Binet's formula for the $n$th term in the Fibonacci sequence is given by:

$F(n) = \frac{1}{\sqrt{5}} \left( \phi^n - \psi^n \right)$

Where:

• $\phi = \frac{1 + \sqrt{5}}{2}$ (the golden ratio, approximately 1.6180339887)
• $\psi = \frac{1 - \sqrt{5}}{2}$ (approximately -0.6180339887)

Step-by-Step Calculation

We'll calculate $F(50)$ and $F(75)$ using the above formula.

1. Calculate the 50th term $F(50)$:

$F(50) = \frac{1}{\sqrt{5}} \left( \phi^{50} - \psi^{50} \right)$

• Calculate $\phi^{50}$: $\phi^{50} = \left(\frac{1 + \sqrt{5}}{2}\right)^{50} \approx 28143753123.000046$
• Calculate $\psi^{50}$: $\psi^{50} = \left(\frac{1 - \sqrt{5}}{2}\right)^{50} \approx -0.000046$
• Subtract $\psi^{50}$ from $\phi^{50}$: $\phi^{50} - \psi^{50} \approx 28143753123.000092$
• Finally, divide by $\sqrt{5}$ to get $F(50)$: $F(50) = \frac{28143753123.000092}{\sqrt{5}} \approx 12586269025$

So, the 50th term $F(50)$ is 12,586,269,025.

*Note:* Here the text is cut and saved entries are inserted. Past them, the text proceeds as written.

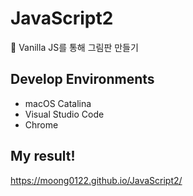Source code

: # JavaScript2
🎨 Vanilla JS를 통해 그림판 만들기

## Develop Environments

* macOS Catalina
* Visual Studio Code
* Chrome

## My result!
https://moong0122.github.io/JavaScript2/
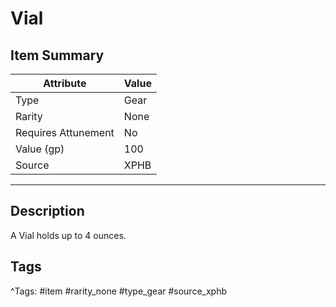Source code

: # Vial

## Item Summary

| Attribute            | Value                        |
|----------------------|------------------------------|
| Type                 | Gear |
| Rarity               | None             |
| Requires Attunement  | No                |
| Value (gp)           | 100    |
| Source               | XPHB |

---

## Description

A Vial holds up to 4 ounces.

## Tags

^Tags: #item #rarity_none #type_gear #source_xphb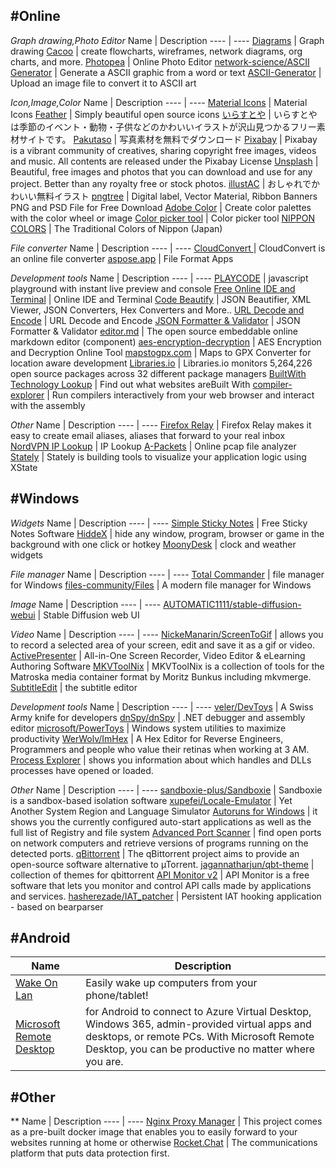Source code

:## #Online

*Graph drawing,Photo Editor*
Name | Description
---- | ----
[Diagrams](https://app.diagrams.net/) | Graph drawing 
[Cacoo](https://cacoo.com/) | create flowcharts, wireframes, network diagrams, org charts, and more.
[Photopea](https://www.photopea.com/) | Online Photo Editor
[network-science/ASCII Generator](http://www.network-science.de/ascii/) | Generate a ASCII graphic from a word or text
[ASCII-Generator](https://ascii-generator.site/) | Upload an image file to convert it to ASCII art

*Icon,Image,Color*
Name | Description
---- | ----
[Material Icons](https://fonts.google.com/icons?selected=Material+Icons) | Material Icons
[Feather](https://feathericons.com/) | Simply beautiful open source icons
[いらすとや](https://www.irasutoya.com/) | いらすとやは季節のイベント・動物・子供などのかわいいイラストが沢山見つかるフリー素材サイトです。
[Pakutaso](https://www.pakutaso.com/) | 写真素材を無料でダウンロード
[Pixabay](https://pixabay.com/) | Pixabay is a vibrant community of creatives, sharing copyright free images, videos and music. All contents are released under the Pixabay License
[Unsplash](https://unsplash.com/) | Beautiful, free images and photos that you can download and use for any project. Better than any royalty free or stock photos.
[illustAC](https://www.ac-illust.com/) | おしゃれでかわいい無料イラスト
[pngtree](https://pngtree.com) | Digital label, Vector Material, Ribbon Banners PNG and PSD File for Free Download
[Adobe Color](https://color.adobe.com/) | Create color palettes with the color wheel or image
[Color picker tool](https://developer.mozilla.org/zh-TW/docs/Web/CSS/CSS_Colors/Color_picker_tool) | Color picker tool
[NIPPON COLORS](https://nipponcolors.com/) | The Traditional Colors of Nippon (Japan)

*File converter*
Name | Description
---- | ----
[CloudConvert ](https://cloudconvert.com/) | CloudConvert is an online file converter
[aspose.app](https://www.aspose.app/) | File Format Apps

*Development tools*
Name | Description
---- | ----
[PLAYCODE](https://playcode.io/) | javascript playground with instant live preview and console
[Free Online IDE and Terminal](https://www.tutorialspoint.com/codingground.htm) | Online IDE and Terminal
[Code Beautify](https://codebeautify.org/) | JSON Beautifier, XML Viewer, JSON Converters, Hex Converters and More..
[URL Decode and Encode](https://www.urldecoder.org/) | URL Decode and Encode
[JSON Formatter & Validator](https://jsonformatter.curiousconcept.com/) | JSON Formatter & Validator
[editor.md](https://github.com/pandao/editor.md) | The open source embeddable online markdown editor (component)
[aes-encryption-decryption](https://www.devglan.com/online-tools/aes-encryption-decryption) | AES Encryption and Decryption Online Tool
[mapstogpx.com](https://mapstogpx.com/mobiledev.php) | Maps to GPX Converter for location aware development
[Libraries.io](https://libraries.io/) | Libraries.io monitors 5,264,226 open source packages across 32 different package managers
[BuiltWith Technology Lookup](https://builtwith.com/) | Find out what websites areBuilt With
[compiler-explorer](https://github.com/compiler-explorer/compiler-explorer) | Run compilers interactively from your web browser and interact with the assembly

*Other*
Name | Description
---- | ----
[Firefox Relay](https://relay.firefox.com/) | Firefox Relay⁩ makes it easy to create email aliases, aliases that forward to your real inbox
[NordVPN IP Lookup](https://nordvpn.com/zh-tw/ip-lookup/) | IP Lookup
[A-Packets](https://apackets.com/) | Online pcap file analyzer
[Stately](https://stately.ai/) | Stately is building tools to visualize your application logic using XState

## #Windows

*Widgets*
Name | Description
---- | ----
[Simple Sticky Notes](https://www.simplestickynotes.com/) | Free Sticky Notes Software
[HiddeX](http://dejavu.narod.ru/hiddex.html) | hide any window, program, browser or game in the background with one click or hotkey
[MoonyDesk](https://tottsunta.blogspot.com/search/label/MoonyDesk) | clock and weather widgets

*File manager*
Name | Description
---- | ----
[Total Commander](https://www.ghisler.com/) | file manager for Windows
[files-community/Files](https://github.com/files-community/Files) | A modern file manager for Windows

*Image*
Name | Description
---- | ----
[AUTOMATIC1111/stable-diffusion-webui](https://github.com/AUTOMATIC1111/stable-diffusion-webui) | Stable Diffusion web UI

*Video*
Name | Description
---- | ----
[NickeManarin/ScreenToGif](https://github.com/NickeManarin/ScreenToGif) | allows you to record a selected area of your screen, edit and save it as a gif or video.
[ActivePresenter](https://atomisystems.com/download/) | All-in-One Screen Recorder, Video Editor & eLearning Authoring Software
[MKVToolNix](https://mkvtoolnix.download/) | MKVToolNix is a collection of tools for the Matroska media container format by Moritz Bunkus including mkvmerge.
[SubtitleEdit](https://github.com/SubtitleEdit/subtitleedit) | the subtitle editor

*Development tools*
Name | Description
---- | ----
[veler/DevToys](https://github.com/veler/DevToys) | A Swiss Army knife for developers
[dnSpy/dnSpy](https://github.com/dnSpy/dnSpy) | .NET debugger and assembly editor
[microsoft/PowerToys](https://github.com/microsoft/PowerToys) | Windows system utilities to maximize productivity
[WerWolv/ImHex](https://github.com/WerWolv/ImHex) | A Hex Editor for Reverse Engineers, Programmers and people who value their retinas when working at 3 AM.
[Process Explorer](https://docs.microsoft.com/en-us/sysinternals/downloads/process-explorer) | shows you information about which handles and DLLs processes have opened or loaded.

*Other*
Name | Description
---- | ----
[sandboxie-plus/Sandboxie](https://github.com/sandboxie-plus/Sandboxie) | Sandboxie is a sandbox-based isolation software
[xupefei/Locale-Emulator](https://github.com/xupefei/Locale-Emulator) | Yet Another System Region and Language Simulator
[Autoruns for Windows](https://docs.microsoft.com/en-us/sysinternals/downloads/autoruns) | it shows you the currently configured auto-start applications as well as the full list of Registry and file system
[Advanced Port Scanner](https://www.advanced-port-scanner.com/tw/) | find open ports on network computers and retrieve versions of programs running on the detected ports.
[qBittorrent](https://www.qbittorrent.org/) | The qBittorrent project aims to provide an open-source software alternative to µTorrent.
[jagannatharjun/qbt-theme](https://github.com/jagannatharjun/qbt-theme) | collection of themes for qbittorrent
[API Monitor v2](http://www.rohitab.com/apimonitor) | API Monitor is a free software that lets you monitor and control API calls made by applications and services.
[hasherezade/IAT_patcher](https://github.com/hasherezade/IAT_patcher) | Persistent IAT hooking application - based on bearparser

## #Android
Name | Description
---- | ----
[Wake On Lan](https://play.google.com/store/apps/details?id=co.uk.mrwebb.wakeonlan&hl=zh_TW&gl=US) | Easily wake up computers from your phone/tablet!
[Microsoft Remote Desktop](https://play.google.com/store/apps/details?id=com.microsoft.rdc.androidx&hl=zh_TW&gl=US) | for Android to connect to Azure Virtual Desktop, Windows 365, admin-provided virtual apps and desktops, or remote PCs. With Microsoft Remote Desktop, you can be productive no matter where you are.

## #Other

**
Name | Description
---- | ----
[Nginx Proxy Manager](https://nginxproxymanager.com/) | This project comes as a pre-built docker image that enables you to easily forward to your websites running at home or otherwise
[Rocket.Chat](https://github.com/RocketChat/Rocket.Chat) | The communications platform that puts data protection first.
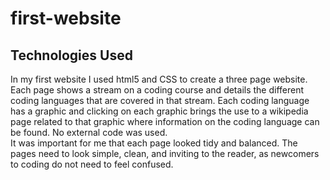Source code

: # first-website
## Technologies Used
In my first website I used html5 and CSS to create a three page website.  Each page shows a stream on a coding course and details the different coding languages that are covered in that stream. Each coding language has a graphic and clicking on each graphic brings the use to a wikipedia page related to that graphic where information on the coding language can be found.
No external code was used.  
It was important for me that each page looked tidy and balanced.  The pages need to look simple, clean, and inviting to the reader, as newcomers to coding do not need to feel confused. 
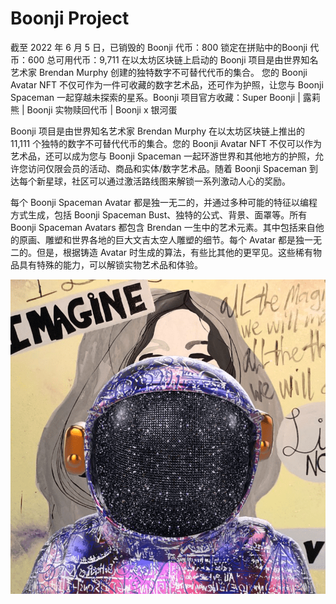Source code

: # Boonji Project

截至 2022 年 6 月 5 日，已销毁的 Boonji 代币：800 锁定在拼贴中的Boonji 代币：600 总可用代币：9,711 在以太坊区块链上启动的 Boonji 项目是由世界知名艺术家 Brendan Murphy 创建的独特数字不可替代代币的集合。 您的 Boonji Avatar NFT 不仅可作为一件可收藏的数字艺术品，还可作为护照，让您与 Boonji Spaceman 一起穿越未探索的星系。Boonji 项目官方收藏：Super Boonji | 露莉熊 | Boonji 实物赎回代币 | Boonji x 银河蛋

Boonji 项目是由世界知名艺术家 Brendan Murphy 在以太坊区块链上推出的 11,111 个独特的数字不可替代代币的集合。您的 Boonji Avatar NFT 不仅可以作为艺术品，还可以成为您与 Boonji Spaceman 一起环游世界和其他地方的护照，允许您访问仅限会员的活动、商品和实体/数字艺术品。随着 Boonji Spaceman 到达每个新星球，社区可以通过激活路线图来解锁一系列激动人心的奖励。

每个 Boonji Spaceman Avatar 都是独一无二的，并通过多种可能的特征以编程方式生成，包括 Boonji Spaceman Bust、独特的公式、背景、面罩等。所有 Boonji Spaceman Avatars 都包含 Brendan 一生中的艺术元素。其中包括来自他的原画、雕塑和世界各地的巨大文吉太空人雕塑的细节。每个 Avatar 都是独一无二的。但是，根据铸造 Avatar 时生成的算法，有些比其他的更罕见。这些稀有物品具有特殊的能力，可以解锁实物艺术品和体验。

![NFT](微信截图_20220902111447.png)
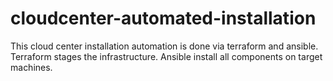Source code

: # cloudcenter-automated-installation
This cloud center installation automation is done via terraform and ansible. Terraform stages the infrastructure. Ansible install all components on target machines.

2. Calculate the 75th term $F(75)$:

$F(75) = \frac{1}{\sqrt{5}} \left( \phi^{75} - \psi^{75} \right)$

• Calculate $\phi^{75}$: $\phi^{75} = \left(\frac{1 + \sqrt{5}}{2}\right)^{75} \approx 573147844013817084101$
• Calculate $\psi^{75}$: $\psi^{75} = \left(\frac{1 - \sqrt{5}}{2}\right)^{75} \approx 0.000000001$
• Subtract $\psi^{75}$ from $\phi^{75}$: $\phi^{75} - \psi^{75} \approx 573147844013817084101$
• Finally, divide by $\sqrt{5}$ to get $F(75)$: $F(75) = \frac{573147844013817084101}{\sqrt{5}} \approx 53316291173$

So, the 75th term $F(75)$ is 5,331,629,117,348,375.

Summary

• 50th Term: $F(50) = 12,586,269,025$
• 75th Term: $F(75) = 5,331,629,117,348,375$

Would you like further details on this solution? Here are some related questions for deeper exploration:

1. What is the significance of Binet's formula in understanding the Fibonacci sequence?
2. How does the accuracy of Binet's formula compare to recursive methods for large $n$?
3. Can you derive Binet's formula using matrix exponentiation?
4. How does the golden ratio $\phi$ relate to the growth of the Fibonacci sequence?
5. What are the limitations of using Binet's formula for very large values of $n$?

Tip: The value of $\psi^n$ rapidly approaches zero as $n$ increases, which simplifies calculations for large Fibonacci numbers using Binet's formula.